Preconceito Linguístico

Enviada em 08/05/2021

Segundo o filósofo Marcos Magno, preconceito linguístico é quando a elite usa a língua como forma de exclusão e dominação. Atualmente, no Brasil existem diversas variantes da língua portuguesa, onde a população falante de variantes diferentes da norma padrão é prejudicada, assim a língua passa a ser uma ferramenta de exclusão. Desse modo, fica-se evidente, o problema gerado pela dominação que a elite exerce com o uso da língua, dificultando ainda mais a inclusão de pessoas que não falam de acordo com a norma padrão.

Em primeiro lugar, é importante ressaltar o processo de segregação pela língua que os mais ricos se utilizam para manter no poder. Os filhos de pessoas da elite, já estão acostumadas a falar segundo a norma padrão, pois ela está dentro de casa facilitando o seu uso em ocasiões em que a norma culta é necessária. Assim gerando um ciclo onde entraram em cargos privilegiados somente a mesma elite.
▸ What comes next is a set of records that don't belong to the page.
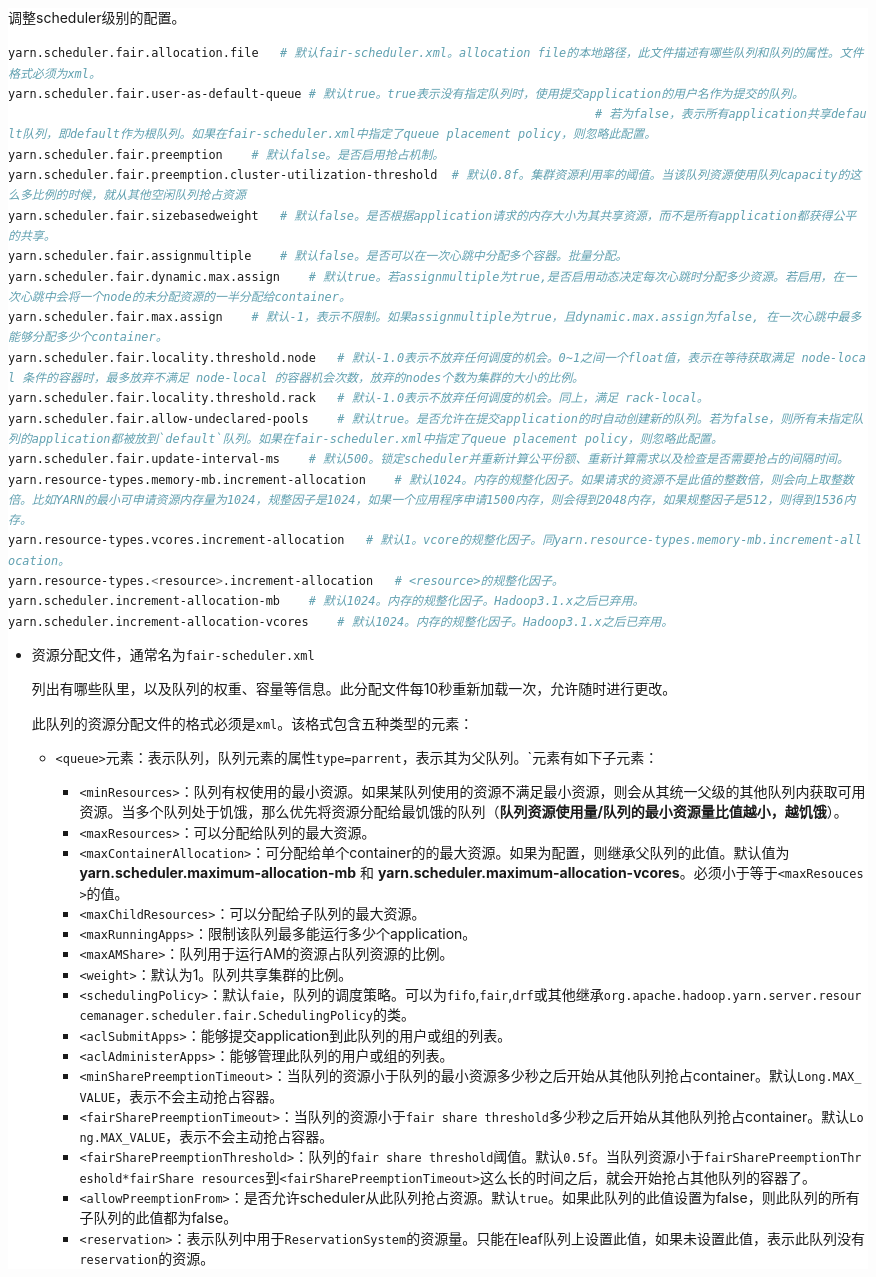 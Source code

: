   调整scheduler级别的配置。

  ```bash
  yarn.scheduler.fair.allocation.file	# 默认fair-scheduler.xml。allocation file的本地路径，此文件描述有哪些队列和队列的属性。文件格式必须为xml。
  yarn.scheduler.fair.user-as-default-queue	# 默认true。true表示没有指定队列时，使用提交application的用户名作为提交的队列。
  																					# 若为false，表示所有application共享default队列，即default作为根队列。如果在fair-scheduler.xml中指定了queue placement policy，则忽略此配置。
  yarn.scheduler.fair.preemption	# 默认false。是否启用抢占机制。
  yarn.scheduler.fair.preemption.cluster-utilization-threshold	# 默认0.8f。集群资源利用率的阈值。当该队列资源使用队列capacity的这么多比例的时候，就从其他空闲队列抢占资源
  yarn.scheduler.fair.sizebasedweight	# 默认false。是否根据application请求的内存大小为其共享资源，而不是所有application都获得公平的共享。
  yarn.scheduler.fair.assignmultiple	# 默认false。是否可以在一次心跳中分配多个容器。批量分配。
  yarn.scheduler.fair.dynamic.max.assign	# 默认true。若assignmultiple为true,是否启用动态决定每次心跳时分配多少资源。若启用，在一次心跳中会将一个node的未分配资源的一半分配给container。
  yarn.scheduler.fair.max.assign	# 默认-1，表示不限制。如果assignmultiple为true，且dynamic.max.assign为false, 在一次心跳中最多能够分配多少个container。
  yarn.scheduler.fair.locality.threshold.node	# 默认-1.0表示不放弃任何调度的机会。0~1之间一个float值，表示在等待获取满足 node-local 条件的容器时，最多放弃不满足 node-local 的容器机会次数，放弃的nodes个数为集群的大小的比例。
  yarn.scheduler.fair.locality.threshold.rack	# 默认-1.0表示不放弃任何调度的机会。同上，满足 rack-local。
  yarn.scheduler.fair.allow-undeclared-pools	# 默认true。是否允许在提交application的时自动创建新的队列。若为false，则所有未指定队列的application都被放到`default`队列。如果在fair-scheduler.xml中指定了queue placement policy，则忽略此配置。
  yarn.scheduler.fair.update-interval-ms	# 默认500。锁定scheduler并重新计算公平份额、重新计算需求以及检查是否需要抢占的间隔时间。
  yarn.resource-types.memory-mb.increment-allocation	# 默认1024。内存的规整化因子。如果请求的资源不是此值的整数倍，则会向上取整数倍。比如YARN的最小可申请资源内存量为1024，规整因子是1024，如果一个应用程序申请1500内存，则会得到2048内存，如果规整因子是512，则得到1536内存。
  yarn.resource-types.vcores.increment-allocation	# 默认1。vcore的规整化因子。同yarn.resource-types.memory-mb.increment-allocation。
  yarn.resource-types.<resource>.increment-allocation	# <resource>的规整化因子。
  yarn.scheduler.increment-allocation-mb	# 默认1024。内存的规整化因子。Hadoop3.1.x之后已弃用。
  yarn.scheduler.increment-allocation-vcores	# 默认1024。内存的规整化因子。Hadoop3.1.x之后已弃用。
  ```

  

- 资源分配文件，通常名为`fair-scheduler.xml`

  列出有哪些队里，以及队列的权重、容量等信息。此分配文件每10秒重新加载一次，允许随时进行更改。
  
  此队列的资源分配文件的格式必须是`xml`。该格式包含五种类型的元素：
  
  - `<queue>`元素：表示队列，队列元素的属性`type=parrent`，表示其为父队列。`<queue>元素有如下子元素： 
    - `<minResources>`：队列有权使用的最小资源。如果某队列使用的资源不满足最小资源，则会从其统一父级的其他队列内获取可用资源。当多个队列处于饥饿，那么优先将资源分配给最饥饿的队列（**队列资源使用量/队列的最小资源量比值越小，越饥饿**）。
    - `<maxResources>`：可以分配给队列的最大资源。
    - `<maxContainerAllocation>`：可分配给单个container的的最大资源。如果为配置，则继承父队列的此值。默认值为**yarn.scheduler.maximum-allocation-mb** 和 **yarn.scheduler.maximum-allocation-vcores**。必须小于等于`<maxResouces>`的值。
    - `<maxChildResources>`：可以分配给子队列的最大资源。
    - `<maxRunningApps>`：限制该队列最多能运行多少个application。
    - `<maxAMShare>`：队列用于运行AM的资源占队列资源的比例。
    - `<weight>`：默认为1。队列共享集群的比例。
    - `<schedulingPolicy>`：默认`faie`，队列的调度策略。可以为`fifo`,`fair`,`drf`或其他继承`org.apache.hadoop.yarn.server.resourcemanager.scheduler.fair.SchedulingPolicy`的类。
    - `<aclSubmitApps>`：能够提交application到此队列的用户或组的列表。
    - `<aclAdministerApps>`：能够管理此队列的用户或组的列表。
    - `<minSharePreemptionTimeout>`：当队列的资源小于队列的最小资源多少秒之后开始从其他队列抢占container。默认`Long.MAX_VALUE`，表示不会主动抢占容器。
    - `<fairSharePreemptionTimeout>`：当队列的资源小于`fair share threshold`多少秒之后开始从其他队列抢占container。默认`Long.MAX_VALUE`，表示不会主动抢占容器。
    - `<fairSharePreemptionThreshold>`：队列的`fair share threshold`阈值。默认`0.5f`。当队列资源小于`fairSharePreemptionThreshold*fairShare resources`到`<fairSharePreemptionTimeout>`这么长的时间之后，就会开始抢占其他队列的容器了。
    - `<allowPreemptionFrom>`：是否允许scheduler从此队列抢占资源。默认`true`。如果此队列的此值设置为false，则此队列的所有子队列的此值都为false。
    - `<reservation>`：表示队列中用于`ReservationSystem`的资源量。只能在leaf队列上设置此值，如果未设置此值，表示此队列没有`reservation`的资源。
Consequentemente, quem não tem o costume de falar a língua com a norma padrão acaba sendo prejudicado. Hoje, falar de acordo com a norma padrão é essencial para conseguir boas oportunidades. Logo, algumas variantes linguísticas, devido ao preconceito linguístico estabelecido pela sociedade são relacionadas com o nível socioeconômico.
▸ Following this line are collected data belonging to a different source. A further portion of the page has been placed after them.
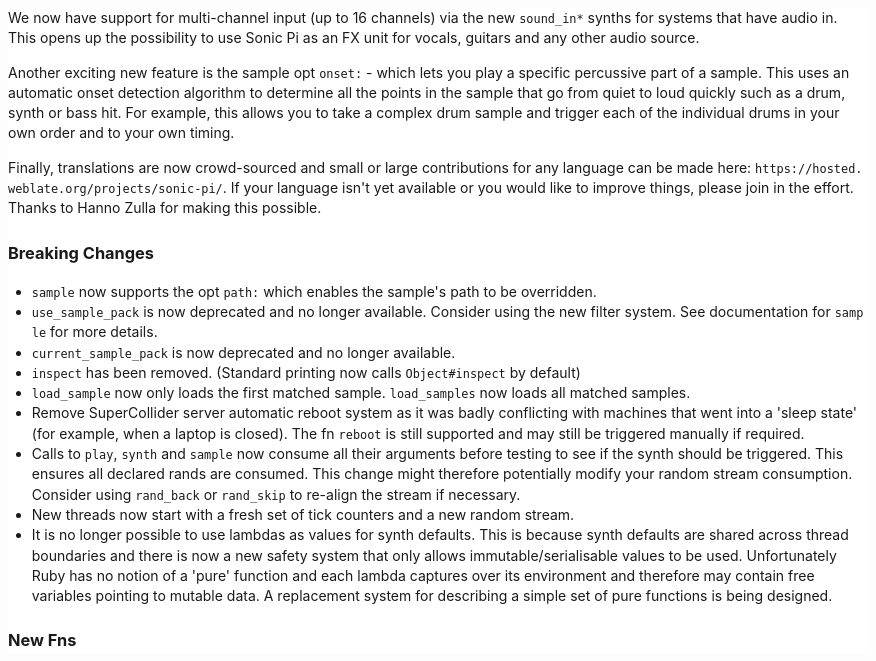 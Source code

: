 We now have support for multi-channel input (up to 16 channels) via the
new `sound_in*` synths for systems that have audio in. This opens up the
possibility to use Sonic Pi as an FX unit for vocals, guitars and any
other audio source.

Another exciting new feature is the sample opt `onset:` - which lets you
play a specific percussive part of a sample. This uses an automatic
onset detection algorithm to determine all the points in the sample that
go from quiet to loud quickly such as a drum, synth or bass hit. For
example, this allows you to take a complex drum sample and trigger each
of the individual drums in your own order and to your own timing.

Finally, translations are now crowd-sourced and small or large
contributions for any language can be made here:
`https://hosted.weblate.org/projects/sonic-pi/`. If your language isn't
yet available or you would like to improve things, please join in the
effort. Thanks to Hanno Zulla for making this possible.

### Breaking Changes

- `sample` now supports the opt `path:` which enables the sample's path
  to be overridden.
- `use_sample_pack` is now deprecated and no longer available. Consider
  using the new filter system. See documentation for `sample` for more
  details.
- `current_sample_pack` is now deprecated and no longer available.
- `inspect` has been removed. (Standard printing now calls
  `Object#inspect` by default)
- `load_sample` now only loads the first matched sample. `load_samples`
  now loads all matched samples.
- Remove SuperCollider server automatic reboot system as it was badly
  conflicting with machines that went into a 'sleep state' (for example,
  when a laptop is closed). The fn `reboot` is still supported and may
  still be triggered manually if required.
- Calls to `play`, `synth` and `sample` now consume all their arguments
  before testing to see if the synth should be triggered. This ensures
  all declared rands are consumed. This change might therefore
  potentially modify your random stream consumption. Consider using
  `rand_back` or `rand_skip` to re-align the stream if necessary.
- New threads now start with a fresh set of tick counters and a new
  random stream.
- It is no longer possible to use lambdas as values for synth
  defaults. This is because synth defaults are shared across thread
  boundaries and there is now a new safety system that only allows
  immutable/serialisable values to be used. Unfortunately Ruby has no
  notion of a 'pure' function and each lambda captures over its
  environment and therefore may contain free variables pointing to
  mutable data. A replacement system for describing a simple set of pure
  functions is being designed.

### New Fns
Portanto, é de extrema importância que o estado tome providências para melhorar o quadro atual. Para que a língua deixe de ser um instrumento de exclusão, urge que o Ministério da Educação faça projetos por meio de aulas sobre as variantes linguísticas, mostrando que não há uma certa nem uma errada todas podem ser utilizadas, mas a norma culta deve ser utilizada em ocasiões formais. Somente assim poderemos superar o impasse atual e acabar com a dominação feita pela elite pela língua.